* _Task to complete_
Your answer should be the lines below from the one with "3. Функция навигации" to the one with "- В поиске ввести", both included, given again exactly and with nothing added.
::: Records for the exercise :::
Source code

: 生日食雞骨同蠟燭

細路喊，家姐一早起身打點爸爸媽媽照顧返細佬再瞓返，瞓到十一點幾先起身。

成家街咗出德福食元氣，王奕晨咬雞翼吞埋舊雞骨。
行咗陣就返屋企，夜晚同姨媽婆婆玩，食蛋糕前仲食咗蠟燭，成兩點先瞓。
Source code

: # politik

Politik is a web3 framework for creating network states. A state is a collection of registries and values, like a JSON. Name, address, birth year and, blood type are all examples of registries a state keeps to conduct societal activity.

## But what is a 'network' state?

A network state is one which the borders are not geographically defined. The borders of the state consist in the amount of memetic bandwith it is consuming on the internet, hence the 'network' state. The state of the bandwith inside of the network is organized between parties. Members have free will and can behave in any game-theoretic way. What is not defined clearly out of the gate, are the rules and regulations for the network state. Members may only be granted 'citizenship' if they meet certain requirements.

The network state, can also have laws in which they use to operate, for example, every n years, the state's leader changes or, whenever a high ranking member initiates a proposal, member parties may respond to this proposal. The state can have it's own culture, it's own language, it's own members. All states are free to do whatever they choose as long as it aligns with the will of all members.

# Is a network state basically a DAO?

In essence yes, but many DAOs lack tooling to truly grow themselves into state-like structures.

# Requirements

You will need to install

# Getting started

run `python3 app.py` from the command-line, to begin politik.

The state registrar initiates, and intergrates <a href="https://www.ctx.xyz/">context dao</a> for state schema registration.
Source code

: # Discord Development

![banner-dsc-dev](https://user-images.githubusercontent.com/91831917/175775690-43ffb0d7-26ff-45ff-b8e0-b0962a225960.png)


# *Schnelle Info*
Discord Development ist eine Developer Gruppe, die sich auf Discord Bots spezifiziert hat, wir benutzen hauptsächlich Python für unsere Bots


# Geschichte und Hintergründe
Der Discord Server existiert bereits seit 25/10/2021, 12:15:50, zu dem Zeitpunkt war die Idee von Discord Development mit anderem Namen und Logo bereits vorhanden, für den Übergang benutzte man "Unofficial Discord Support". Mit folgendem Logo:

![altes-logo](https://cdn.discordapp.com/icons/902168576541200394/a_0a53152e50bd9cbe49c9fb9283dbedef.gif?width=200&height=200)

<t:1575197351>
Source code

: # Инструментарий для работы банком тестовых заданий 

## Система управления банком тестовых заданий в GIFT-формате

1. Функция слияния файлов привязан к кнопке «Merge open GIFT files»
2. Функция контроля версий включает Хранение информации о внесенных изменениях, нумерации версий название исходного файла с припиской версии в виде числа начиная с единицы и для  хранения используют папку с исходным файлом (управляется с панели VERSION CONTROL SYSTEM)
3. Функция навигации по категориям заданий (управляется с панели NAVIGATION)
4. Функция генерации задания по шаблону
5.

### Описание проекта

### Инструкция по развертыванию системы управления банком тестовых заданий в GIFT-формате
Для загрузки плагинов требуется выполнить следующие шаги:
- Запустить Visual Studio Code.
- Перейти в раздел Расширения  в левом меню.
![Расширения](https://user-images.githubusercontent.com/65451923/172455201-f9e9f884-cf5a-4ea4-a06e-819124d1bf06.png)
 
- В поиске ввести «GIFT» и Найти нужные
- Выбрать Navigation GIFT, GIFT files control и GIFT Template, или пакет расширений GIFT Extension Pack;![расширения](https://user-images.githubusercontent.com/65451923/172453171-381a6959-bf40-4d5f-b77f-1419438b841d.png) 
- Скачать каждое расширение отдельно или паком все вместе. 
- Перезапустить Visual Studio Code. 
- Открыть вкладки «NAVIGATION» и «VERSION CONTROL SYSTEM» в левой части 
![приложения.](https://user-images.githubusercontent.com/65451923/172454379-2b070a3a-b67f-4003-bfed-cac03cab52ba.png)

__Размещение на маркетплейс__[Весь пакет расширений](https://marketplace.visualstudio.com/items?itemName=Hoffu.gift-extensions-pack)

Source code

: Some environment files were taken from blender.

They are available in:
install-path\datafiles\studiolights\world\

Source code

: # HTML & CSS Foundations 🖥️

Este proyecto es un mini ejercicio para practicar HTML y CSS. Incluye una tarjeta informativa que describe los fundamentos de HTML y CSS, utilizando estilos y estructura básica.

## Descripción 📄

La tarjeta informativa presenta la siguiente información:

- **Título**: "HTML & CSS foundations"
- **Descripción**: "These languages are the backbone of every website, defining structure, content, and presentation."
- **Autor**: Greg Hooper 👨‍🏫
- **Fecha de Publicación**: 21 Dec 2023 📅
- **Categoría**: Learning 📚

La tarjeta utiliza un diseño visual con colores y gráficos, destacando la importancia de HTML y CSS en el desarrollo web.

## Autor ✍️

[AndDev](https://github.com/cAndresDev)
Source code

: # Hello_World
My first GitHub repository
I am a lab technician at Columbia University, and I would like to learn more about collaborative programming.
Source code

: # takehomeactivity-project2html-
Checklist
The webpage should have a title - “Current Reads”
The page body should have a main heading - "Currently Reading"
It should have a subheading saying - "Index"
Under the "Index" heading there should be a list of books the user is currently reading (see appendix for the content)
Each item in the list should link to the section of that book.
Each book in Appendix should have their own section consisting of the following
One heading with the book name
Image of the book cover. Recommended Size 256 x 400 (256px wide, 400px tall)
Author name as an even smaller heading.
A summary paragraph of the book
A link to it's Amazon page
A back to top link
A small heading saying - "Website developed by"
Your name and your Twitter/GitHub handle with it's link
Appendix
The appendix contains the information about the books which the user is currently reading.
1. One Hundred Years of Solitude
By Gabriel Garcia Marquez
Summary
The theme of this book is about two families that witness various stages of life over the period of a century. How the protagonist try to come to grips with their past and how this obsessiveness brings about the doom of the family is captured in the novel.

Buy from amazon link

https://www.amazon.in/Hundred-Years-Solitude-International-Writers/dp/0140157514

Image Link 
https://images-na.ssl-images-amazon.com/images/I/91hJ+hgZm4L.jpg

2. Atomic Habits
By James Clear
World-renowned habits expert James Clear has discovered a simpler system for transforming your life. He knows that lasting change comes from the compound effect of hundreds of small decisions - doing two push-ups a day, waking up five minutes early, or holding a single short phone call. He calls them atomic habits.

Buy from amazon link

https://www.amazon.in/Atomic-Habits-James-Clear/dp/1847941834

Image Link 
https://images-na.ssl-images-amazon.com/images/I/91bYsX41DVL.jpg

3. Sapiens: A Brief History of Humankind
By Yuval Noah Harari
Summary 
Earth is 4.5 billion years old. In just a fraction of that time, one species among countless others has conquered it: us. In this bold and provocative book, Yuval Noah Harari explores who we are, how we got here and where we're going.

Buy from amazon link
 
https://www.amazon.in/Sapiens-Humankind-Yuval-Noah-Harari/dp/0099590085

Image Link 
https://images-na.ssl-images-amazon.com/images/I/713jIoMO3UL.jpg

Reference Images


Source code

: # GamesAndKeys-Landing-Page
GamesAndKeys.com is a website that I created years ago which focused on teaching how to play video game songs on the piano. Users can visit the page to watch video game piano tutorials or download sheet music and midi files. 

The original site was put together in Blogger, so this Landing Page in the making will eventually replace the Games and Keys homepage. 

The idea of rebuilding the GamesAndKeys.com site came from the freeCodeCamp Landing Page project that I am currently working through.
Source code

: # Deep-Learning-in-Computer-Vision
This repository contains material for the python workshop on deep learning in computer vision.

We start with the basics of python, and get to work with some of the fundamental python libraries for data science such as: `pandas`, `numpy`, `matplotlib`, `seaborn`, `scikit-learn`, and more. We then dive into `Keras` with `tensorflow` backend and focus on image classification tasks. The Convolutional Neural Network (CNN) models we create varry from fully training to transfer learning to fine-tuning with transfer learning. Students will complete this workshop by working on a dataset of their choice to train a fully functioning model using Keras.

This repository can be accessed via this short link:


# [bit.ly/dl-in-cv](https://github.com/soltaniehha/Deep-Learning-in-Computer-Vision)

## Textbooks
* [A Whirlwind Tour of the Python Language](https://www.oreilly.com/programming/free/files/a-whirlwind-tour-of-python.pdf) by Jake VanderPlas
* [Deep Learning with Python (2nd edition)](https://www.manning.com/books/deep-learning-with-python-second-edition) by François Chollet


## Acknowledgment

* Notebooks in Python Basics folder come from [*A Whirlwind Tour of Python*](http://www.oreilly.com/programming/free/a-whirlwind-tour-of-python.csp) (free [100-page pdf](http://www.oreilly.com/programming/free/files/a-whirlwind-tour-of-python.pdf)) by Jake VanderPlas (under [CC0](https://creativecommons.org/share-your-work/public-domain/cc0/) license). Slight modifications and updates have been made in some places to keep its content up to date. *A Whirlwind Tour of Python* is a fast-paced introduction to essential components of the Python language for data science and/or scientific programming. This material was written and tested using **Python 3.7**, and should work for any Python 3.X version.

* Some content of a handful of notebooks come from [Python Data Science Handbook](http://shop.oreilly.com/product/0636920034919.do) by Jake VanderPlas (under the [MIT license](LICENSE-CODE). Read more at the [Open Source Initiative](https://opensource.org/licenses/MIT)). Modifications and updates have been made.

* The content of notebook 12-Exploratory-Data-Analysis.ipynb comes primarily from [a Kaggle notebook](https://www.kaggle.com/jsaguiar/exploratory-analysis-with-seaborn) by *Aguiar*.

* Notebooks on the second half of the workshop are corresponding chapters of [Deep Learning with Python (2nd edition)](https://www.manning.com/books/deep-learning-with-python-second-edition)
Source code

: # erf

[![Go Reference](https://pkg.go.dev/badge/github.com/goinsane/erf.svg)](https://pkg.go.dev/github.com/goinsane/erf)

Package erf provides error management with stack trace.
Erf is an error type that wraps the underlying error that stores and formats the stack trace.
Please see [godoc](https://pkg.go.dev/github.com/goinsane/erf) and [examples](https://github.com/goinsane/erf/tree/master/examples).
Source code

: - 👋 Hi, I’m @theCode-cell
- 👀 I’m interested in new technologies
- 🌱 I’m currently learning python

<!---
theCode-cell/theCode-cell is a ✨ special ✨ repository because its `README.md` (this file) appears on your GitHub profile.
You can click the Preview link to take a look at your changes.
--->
:::
* _Solution to the exercise_
3. Функция навигации по категориям заданий (управляется с панели NAVIGATION)
4. Функция генерации задания по шаблону
5.

### Описание проекта

### Инструкция по развертыванию системы управления банком тестовых заданий в GIFT-формате
Для загрузки плагинов требуется выполнить следующие шаги:
- Запустить Visual Studio Code.
- Перейти в раздел Расширения  в левом меню.
![Расширения](https://user-images.githubusercontent.com/65451923/172455201-f9e9f884-cf5a-4ea4-a06e-819124d1bf06.png)
 
- В поиске ввести «GIFT» и Найти нужные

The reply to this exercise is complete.